It indicates that over a third of the manpower engaged in production in 1937 was attached to administrative units of 300 persons or more, while approximately oneeighth was employed in administrative units of 10,000 persons or more. These figures are very rough approximations, but they do indicate the extensive role which

is played by administrative units in the organization of resources.

It would be desirable to present a similar analysis using capital assets employed rather than manpower as a measure of size, but data for this analysis are not available. There is, however, considerable evidence that on the whole there is more capital employed per worker in the large administrative units than in the small units, with the possible exception of the farm. As a result the administrative units employing 300 or more persons would be employing more than a third of the capital assets of all producing units. Major Administrative Units

Some indication of the extent of administrative coordination in particular segments of economic activity can be obtained by listing the largest administrative units in the country and examining the scope of their activities. In table II an attempt has been made to list the 200 largest nonfinancial corporations, the 50 largest financial corporations, and the 20 largest government units in 1935. In the case of the corporations, size has been measured in terms of the assets controlled directly or through subsidiaries, while the size of the government units listed has been measured by the number of persons employed. Various other measures of size could be employed such as contribution to national income or in the case of business enterprises, the volume of sales or value added by manufacture. Different measures of size would give some differences in the specific list of units included as largest but a large proportion of the units listed in table II, except perhaps the financial companies, would be included. among the largest corporations on almost any reasonable basis of measuring size. Data on the number of employees of many of the largest companies are published in Moody's Manuals and are also included in the table, even though the data for the different companies are not directly comparable, sometimes including employment by subsidiaries as well as employment in foreign countries and sometimes excluding one or both of these items. It is probable that there are some big administrative units not included in the above list, because no public data on them were available. However this list includes most of the major administrative units in the American economy.

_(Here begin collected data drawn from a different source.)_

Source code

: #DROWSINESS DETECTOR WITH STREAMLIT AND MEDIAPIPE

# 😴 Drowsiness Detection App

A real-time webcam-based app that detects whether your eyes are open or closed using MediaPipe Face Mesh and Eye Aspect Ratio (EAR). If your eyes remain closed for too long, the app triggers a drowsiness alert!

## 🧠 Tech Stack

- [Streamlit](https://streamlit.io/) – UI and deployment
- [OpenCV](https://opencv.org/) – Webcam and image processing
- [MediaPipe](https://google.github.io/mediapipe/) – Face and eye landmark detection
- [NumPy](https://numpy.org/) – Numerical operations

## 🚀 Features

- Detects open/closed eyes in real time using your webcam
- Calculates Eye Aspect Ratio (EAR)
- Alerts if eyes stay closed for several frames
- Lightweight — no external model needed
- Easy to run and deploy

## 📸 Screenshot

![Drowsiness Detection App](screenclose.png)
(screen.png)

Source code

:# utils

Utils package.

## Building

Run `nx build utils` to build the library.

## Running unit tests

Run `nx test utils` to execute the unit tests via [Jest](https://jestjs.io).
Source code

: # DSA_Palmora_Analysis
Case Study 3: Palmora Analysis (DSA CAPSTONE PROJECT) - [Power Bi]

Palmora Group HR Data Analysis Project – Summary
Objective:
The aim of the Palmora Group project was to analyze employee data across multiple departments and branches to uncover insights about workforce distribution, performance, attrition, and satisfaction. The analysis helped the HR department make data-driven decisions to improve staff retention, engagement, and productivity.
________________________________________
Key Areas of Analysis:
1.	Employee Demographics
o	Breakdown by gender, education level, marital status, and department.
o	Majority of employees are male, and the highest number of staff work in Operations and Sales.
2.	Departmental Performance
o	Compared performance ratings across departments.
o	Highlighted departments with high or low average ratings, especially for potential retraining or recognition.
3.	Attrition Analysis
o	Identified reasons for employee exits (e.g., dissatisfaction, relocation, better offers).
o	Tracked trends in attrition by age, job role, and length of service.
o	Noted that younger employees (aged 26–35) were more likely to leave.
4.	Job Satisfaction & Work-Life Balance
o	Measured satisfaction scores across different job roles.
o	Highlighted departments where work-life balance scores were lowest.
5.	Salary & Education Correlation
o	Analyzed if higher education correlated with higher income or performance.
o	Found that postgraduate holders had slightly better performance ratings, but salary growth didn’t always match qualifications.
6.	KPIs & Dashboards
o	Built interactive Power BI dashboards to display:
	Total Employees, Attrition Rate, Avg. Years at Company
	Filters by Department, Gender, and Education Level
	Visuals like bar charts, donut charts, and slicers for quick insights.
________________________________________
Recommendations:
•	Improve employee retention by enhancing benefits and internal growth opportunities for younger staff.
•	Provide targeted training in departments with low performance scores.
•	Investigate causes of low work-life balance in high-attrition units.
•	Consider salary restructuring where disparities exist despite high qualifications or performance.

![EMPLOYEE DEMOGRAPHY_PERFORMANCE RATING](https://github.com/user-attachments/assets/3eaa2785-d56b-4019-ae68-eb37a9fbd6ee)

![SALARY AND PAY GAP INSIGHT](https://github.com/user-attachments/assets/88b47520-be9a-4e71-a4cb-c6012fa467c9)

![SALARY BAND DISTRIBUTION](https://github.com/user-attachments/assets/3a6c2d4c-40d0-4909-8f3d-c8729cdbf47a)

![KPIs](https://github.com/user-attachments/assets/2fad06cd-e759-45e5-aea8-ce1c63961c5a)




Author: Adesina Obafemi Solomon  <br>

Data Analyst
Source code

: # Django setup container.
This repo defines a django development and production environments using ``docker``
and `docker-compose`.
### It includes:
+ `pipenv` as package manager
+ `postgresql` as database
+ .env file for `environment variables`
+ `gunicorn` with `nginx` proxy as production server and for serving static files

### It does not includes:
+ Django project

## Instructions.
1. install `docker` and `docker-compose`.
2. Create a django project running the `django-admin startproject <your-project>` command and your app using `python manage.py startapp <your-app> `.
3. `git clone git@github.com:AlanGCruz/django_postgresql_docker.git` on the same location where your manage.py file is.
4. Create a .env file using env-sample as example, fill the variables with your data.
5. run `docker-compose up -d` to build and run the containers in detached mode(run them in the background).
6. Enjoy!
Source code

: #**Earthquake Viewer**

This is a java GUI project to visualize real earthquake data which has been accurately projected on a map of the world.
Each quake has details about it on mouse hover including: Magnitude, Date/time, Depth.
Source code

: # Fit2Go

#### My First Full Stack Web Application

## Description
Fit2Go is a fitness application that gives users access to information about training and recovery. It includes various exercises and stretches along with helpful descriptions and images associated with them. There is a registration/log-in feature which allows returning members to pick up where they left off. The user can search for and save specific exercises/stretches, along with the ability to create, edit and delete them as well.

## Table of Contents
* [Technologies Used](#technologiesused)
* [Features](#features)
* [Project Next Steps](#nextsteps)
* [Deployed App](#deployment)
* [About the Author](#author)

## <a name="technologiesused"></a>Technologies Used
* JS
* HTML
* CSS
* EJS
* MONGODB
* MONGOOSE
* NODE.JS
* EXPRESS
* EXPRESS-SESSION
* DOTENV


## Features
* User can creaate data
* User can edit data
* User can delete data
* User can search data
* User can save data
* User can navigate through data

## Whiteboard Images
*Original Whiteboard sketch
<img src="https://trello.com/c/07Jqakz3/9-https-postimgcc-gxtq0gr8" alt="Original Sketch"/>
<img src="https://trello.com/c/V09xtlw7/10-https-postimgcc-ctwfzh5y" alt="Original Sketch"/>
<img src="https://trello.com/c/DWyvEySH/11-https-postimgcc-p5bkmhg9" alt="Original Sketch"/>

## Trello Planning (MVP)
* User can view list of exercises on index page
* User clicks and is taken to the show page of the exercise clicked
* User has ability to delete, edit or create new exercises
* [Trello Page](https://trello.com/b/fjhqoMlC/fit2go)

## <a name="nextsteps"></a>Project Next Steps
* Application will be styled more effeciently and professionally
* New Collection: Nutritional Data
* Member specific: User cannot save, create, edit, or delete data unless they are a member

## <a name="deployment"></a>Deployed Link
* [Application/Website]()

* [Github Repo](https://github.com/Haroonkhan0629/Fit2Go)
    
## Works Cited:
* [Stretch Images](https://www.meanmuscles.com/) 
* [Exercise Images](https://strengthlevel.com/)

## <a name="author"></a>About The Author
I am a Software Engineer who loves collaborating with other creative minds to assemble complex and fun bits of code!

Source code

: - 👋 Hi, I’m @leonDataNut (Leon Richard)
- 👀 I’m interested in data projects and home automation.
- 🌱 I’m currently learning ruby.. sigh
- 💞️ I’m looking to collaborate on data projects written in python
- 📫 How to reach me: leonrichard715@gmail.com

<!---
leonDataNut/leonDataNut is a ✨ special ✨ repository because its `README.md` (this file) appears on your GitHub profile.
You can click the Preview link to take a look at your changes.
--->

The method of arriving at the 200 largest nonfinancial corporations in 1935 is set forth in detail in appendix 10. In the case of each of 185 of the companies, the figure given for total assets is a consolidated figure published in Moody's Manual (except that where depreciation and depletion were included in total liabilities these were deducted from total assets), and represents the total assets less depreciation and depletion of the parent company named and subsidiaries which it has chosen to consolidate in the report made available to Moody's Investment Service. In the case of 15 companies no such figure was available, and an estimate of total consolidated assets, less depletion and depreciation was made by methods indicated in the appendix.

In the case of the 50 largest financial corporations, the assets reported above are obtained directly from Moody's Manuals.

The employment figures for the 20 largest government units are derived from sources indicated in appendix 18, section 17.